The United States experienced an abrupt expansion of its landmass of one million square kilometers (more than 386,000 square miles), more than twice the size of Spain. This land expansion was not caused by unusual geological forces or the invasion of a foreign land, but rather by the nation’s attempts to assert its claim over the surrounding ocean floor territory. Continental shelves are the areas of the seabed surrounding large landmasses where the sea is relatively shallow when compared to the open ocean.
The countries are free to claim these continental shelves in accordance with international law, which gives them the ability to control and use their resources.
The area of the continental shelf that is located beyond than 200 nautical miles (230 miles) from the coast is known as the Extended Continental Shelf (ECS), and around 75 countries have established their ECS boundaries. The US has not established its ECS until last year.
On December 19, 2023, the US State Department released new geographic coordinates that they claimed to be its ECS area.
Since 2003, the US government has worked with the US Geological Survey, NOAA, and twelve other agencies to collect geological data for determining the boundaries of their ECS.
As of right now, the US has established ECS claims in seven offshore regions, including the Arctic, the Bering Sea, the Atlantic (east coast), the Pacific (west coast), the Mariana Islands, and two regions in the Gulf of Mexico.
The total area claimed is one million square kilometers, or around 386,000 square miles.
“America is larger than it was yesterday,” said Mead Treadwell, who is a former Alaska lieutenant governor and former chair of the US Arctic Research Commission, while speaking to Alaska Public Media. “It’s not quite the Louisiana Purchase. It’s not quite the purchase of Alaska, but the new area of land and subsurface resources under the land controlled by the United States is two Californias larger,” Treadwell added. How US define its ECS? Explaining the process of making the definition official, Treadwell said that the US needs to submit reports and data to the United Nations Convention on Law of the Sea (UNCLOS).

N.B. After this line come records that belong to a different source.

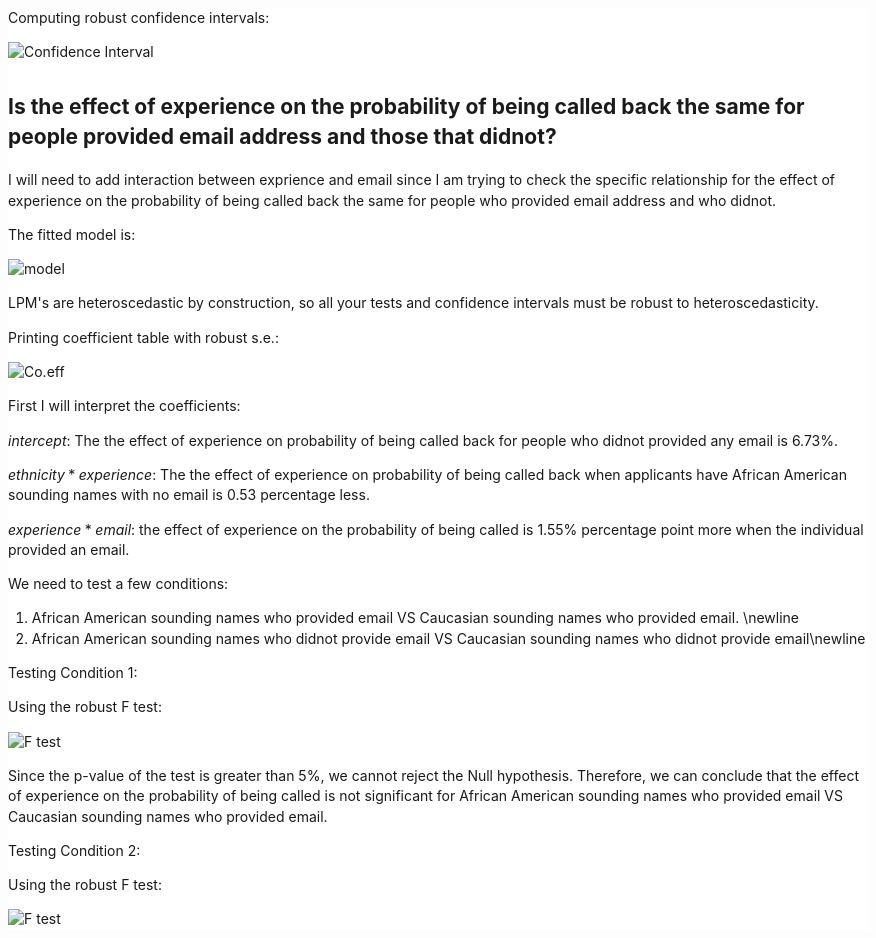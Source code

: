 Computing robust confidence intervals:

![Confidence Interval](..\..\images\second_images\test_13.png)

Is the effect of experience on the probability of being called back the same for people provided email address and those that didnot?
---

I will need to add interaction between exprience and email since I am trying to check the specific relationship for the effect of experience on the probability of being called back the same for people who provided email address and who didnot.

The fitted model is:

![model](..\..\images\second_images\fitted_3.png)

LPM's are heteroscedastic by construction, so all your tests and confidence intervals must be robust to heteroscedasticity.

Printing coefficient table with robust s.e.:

![Co.eff](..\..\images\second_images\test_14.png)

First I will interpret the coefficients:

$intercept$: The the effect of experience on probability of being called back for people who didnot provided any email is 6.73%.

$ethnicity * experience$: The the effect of experience on probability of being called back when applicants have African American sounding names with no email is 0.53 percentage less.

$experience * email$: the effect of experience on the probability of being called is 1.55% percentage point more when the individual provided an email.

We need to test a few conditions:

1. African American sounding names who provided email VS Caucasian sounding names who provided email. \newline
2. African American sounding names who didnot provide email VS Caucasian sounding names who didnot provide email\newline

Testing Condition 1:

Using the robust F test:

![F test](..\..\images\second_images\test_15.png)

Since the p-value of the test is greater than 5%, we cannot reject the Null hypothesis. Therefore, we can conclude that the effect of experience on the probability of being called is not significant for African American sounding names who provided email VS Caucasian sounding names who provided email.

Testing Condition 2:

Using the robust F test:

![F test](..\..\images\second_images\test_16.png)
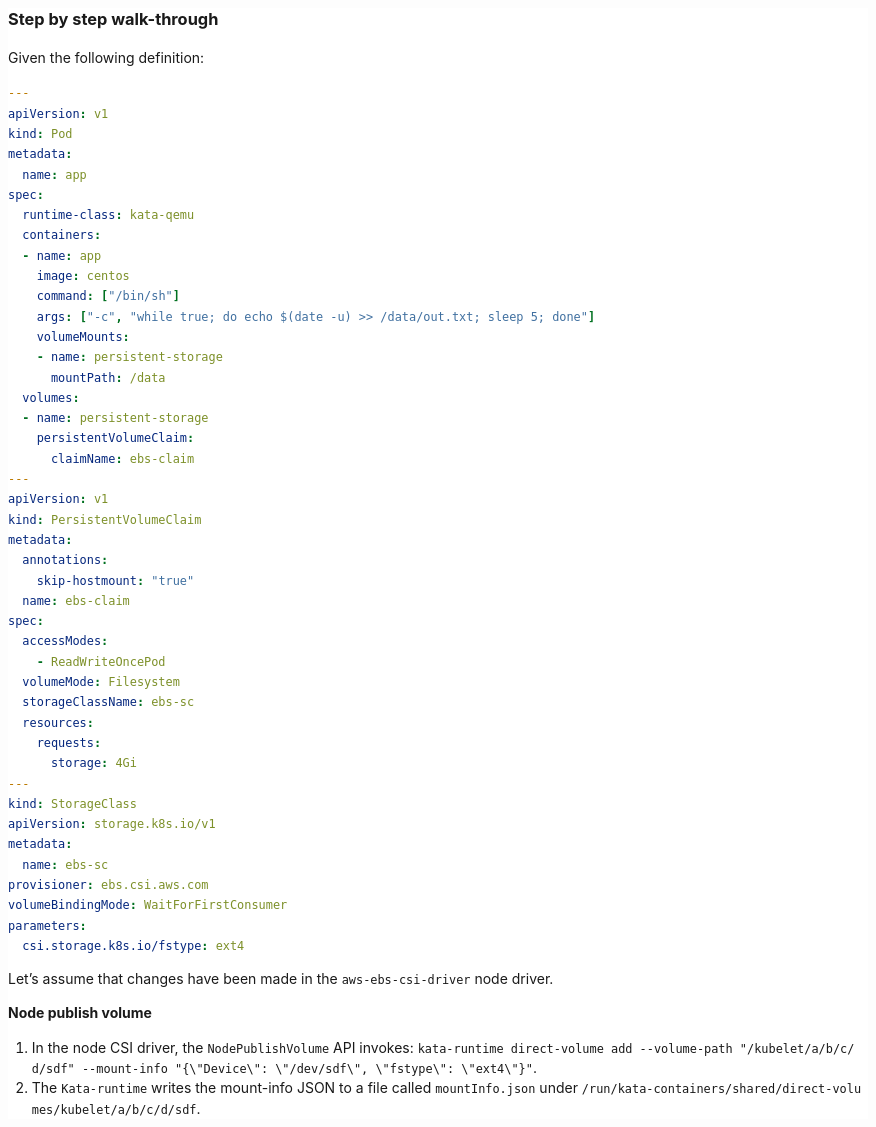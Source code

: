 ### Step by step walk-through

Given the following definition:
```YAML
---
apiVersion: v1
kind: Pod
metadata:
  name: app
spec:
  runtime-class: kata-qemu
  containers:
  - name: app
    image: centos
    command: ["/bin/sh"]
    args: ["-c", "while true; do echo $(date -u) >> /data/out.txt; sleep 5; done"]
    volumeMounts:
    - name: persistent-storage
      mountPath: /data
  volumes:
  - name: persistent-storage
    persistentVolumeClaim:
      claimName: ebs-claim
---
apiVersion: v1
kind: PersistentVolumeClaim
metadata:
  annotations:
    skip-hostmount: "true"
  name: ebs-claim
spec:
  accessModes:
    - ReadWriteOncePod
  volumeMode: Filesystem
  storageClassName: ebs-sc
  resources:
    requests:
      storage: 4Gi
---
kind: StorageClass
apiVersion: storage.k8s.io/v1
metadata:
  name: ebs-sc
provisioner: ebs.csi.aws.com
volumeBindingMode: WaitForFirstConsumer
parameters:
  csi.storage.k8s.io/fstype: ext4

```
Let’s assume that changes have been made in the `aws-ebs-csi-driver` node driver.

**Node publish volume**
1. In the node CSI driver, the `NodePublishVolume` API invokes: `kata-runtime direct-volume add --volume-path "/kubelet/a/b/c/d/sdf" --mount-info "{\"Device\": \"/dev/sdf\", \"fstype\": \"ext4\"}"`.
2. The `Kata-runtime` writes the mount-info JSON to a file called `mountInfo.json` under `/run/kata-containers/shared/direct-volumes/kubelet/a/b/c/d/sdf`.
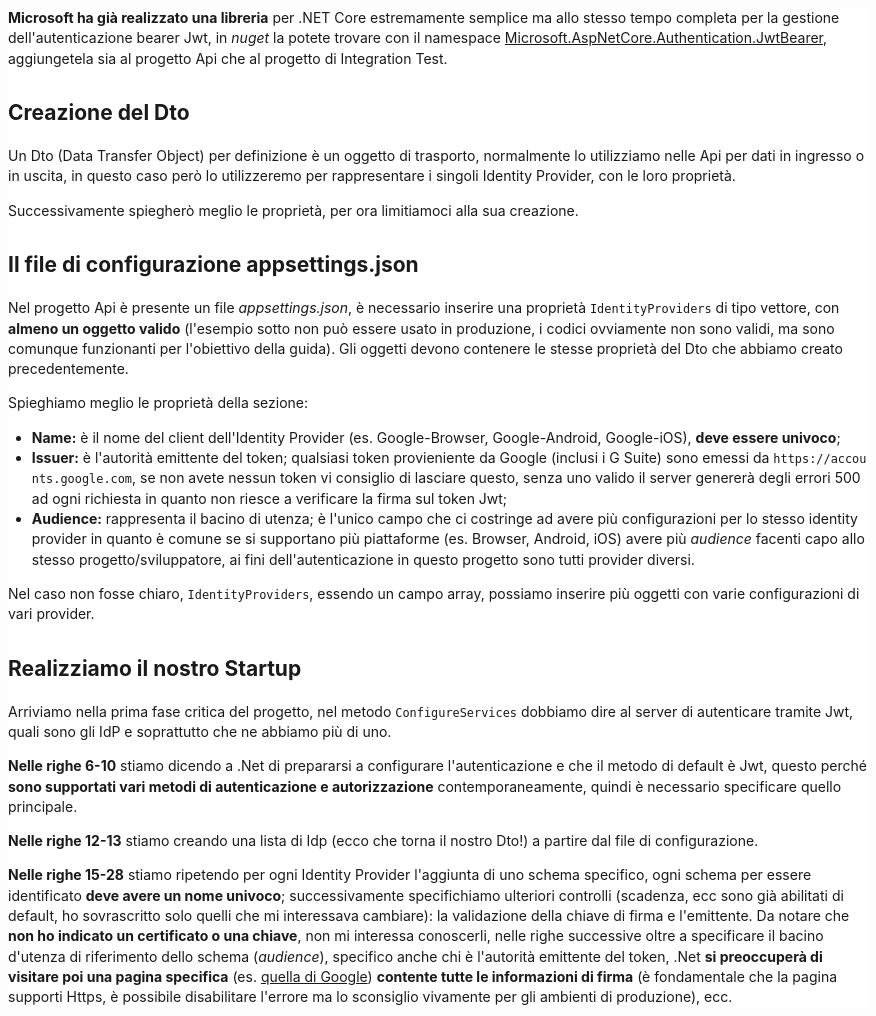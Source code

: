**Microsoft ha già realizzato una libreria** per .NET Core estremamente semplice ma allo stesso tempo completa per la gestione dell'autenticazione bearer Jwt, in _nuget_ la potete trovare con il namespace [Microsoft.AspNetCore.Authentication.JwtBearer](https://www.nuget.org/packages/Microsoft.AspNetCore.Authentication.JwtBearer/5.0.0-preview.1.20124.5), aggiungetela sia al progetto Api che al progetto di Integration Test.

Creazione del Dto
-----------------

Un Dto (Data Transfer Object) per definizione è un oggetto di trasporto, normalmente lo utilizziamo nelle Api per dati in ingresso o in uscita, in questo caso però lo utilizzeremo per rappresentare i singoli Identity Provider, con le loro proprietà.

Successivamente spiegherò meglio le proprietà, per ora limitiamoci alla sua creazione.

Il file di configurazione appsettings.json
------------------------------------------

Nel progetto Api è presente un file _appsettings.json_, è necessario inserire una proprietà `IdentityProviders` di tipo vettore, con **almeno un oggetto valido** (l'esempio sotto non può essere usato in produzione, i codici ovviamente non sono validi, ma sono comunque funzionanti per l'obiettivo della guida). Gli oggetti devono contenere le stesse proprietà del Dto che abbiamo creato precedentemente.

Spieghiamo meglio le proprietà della sezione:

*   **Name:** è il nome del client dell'Identity Provider (es. Google-Browser, Google-Android, Google-iOS), **deve essere univoco**;
*   **Issuer:** è l'autorità emittente del token; qualsiasi token provieniente da Google (inclusi i G Suite) sono emessi da `https://accounts.google.com`, se non avete nessun token vi consiglio di lasciare questo, senza uno valido il server genererà degli errori 500 ad ogni richiesta in quanto non riesce a verificare la firma sul token Jwt;
*   **Audience:** rappresenta il bacino di utenza; è l'unico campo che ci costringe ad avere più configurazioni per lo stesso identity provider in quanto è comune se si supportano più piattaforme (es. Browser, Android, iOS) avere più _audience_ facenti capo allo stesso progetto/sviluppatore, ai fini dell'autenticazione in questo progetto sono tutti provider diversi.

Nel caso non fosse chiaro, `IdentityProviders`, essendo un campo array, possiamo inserire più oggetti con varie configurazioni di vari provider.

Realizziamo il nostro Startup
-----------------------------

Arriviamo nella prima fase critica del progetto, nel metodo `ConfigureServices` dobbiamo dire al server di autenticare tramite Jwt, quali sono gli IdP e soprattutto che ne abbiamo più di uno.

**Nelle righe 6-10** stiamo dicendo a .Net di prepararsi a configurare l'autenticazione e che il metodo di default è Jwt, questo perché **sono supportati vari metodi di autenticazione e autorizzazione** contemporaneamente, quindi è necessario specificare quello principale.

**Nelle righe 12-13** stiamo creando una lista di Idp (ecco che torna il nostro Dto!) a partire dal file di configurazione.

**Nelle righe 15-28** stiamo ripetendo per ogni Identity Provider l'aggiunta di uno schema specifico, ogni schema per essere identificato **deve avere un nome univoco**; successivamente specifichiamo ulteriori controlli (scadenza, ecc sono già abilitati di default, ho sovrascritto solo quelli che mi interessava cambiare): la validazione della chiave di firma e l'emittente. Da notare che **non ho indicato un certificato o una chiave**, non mi interessa conoscerli, nelle righe successive oltre a specificare il bacino d'utenza di riferimento dello schema (_audience_), specifico anche chi è l'autorità emittente del token, .Net **si preoccuperà di visitare poi una pagina specifica** (es. [quella di Google](https://accounts.google.com/.well-known/openid-configuration)) **contente tutte le informazioni di firma** (è fondamentale che la pagina supporti Https, è possibile disabilitare l'errore ma lo sconsiglio vivamente per gli ambienti di produzione), ecc.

It is unclear how the proposition will be accepted as per international law, though, as the UNCLOS has not been ratified by the US due to complex political disagreements (the agreement has been ratified by 168 states and the European Union). Treadwell told the media, “I think the United States would listen if somebody came back and said, ‘Your science is bad,’ but I don’t think science is bad: I think we’ve had very good science.”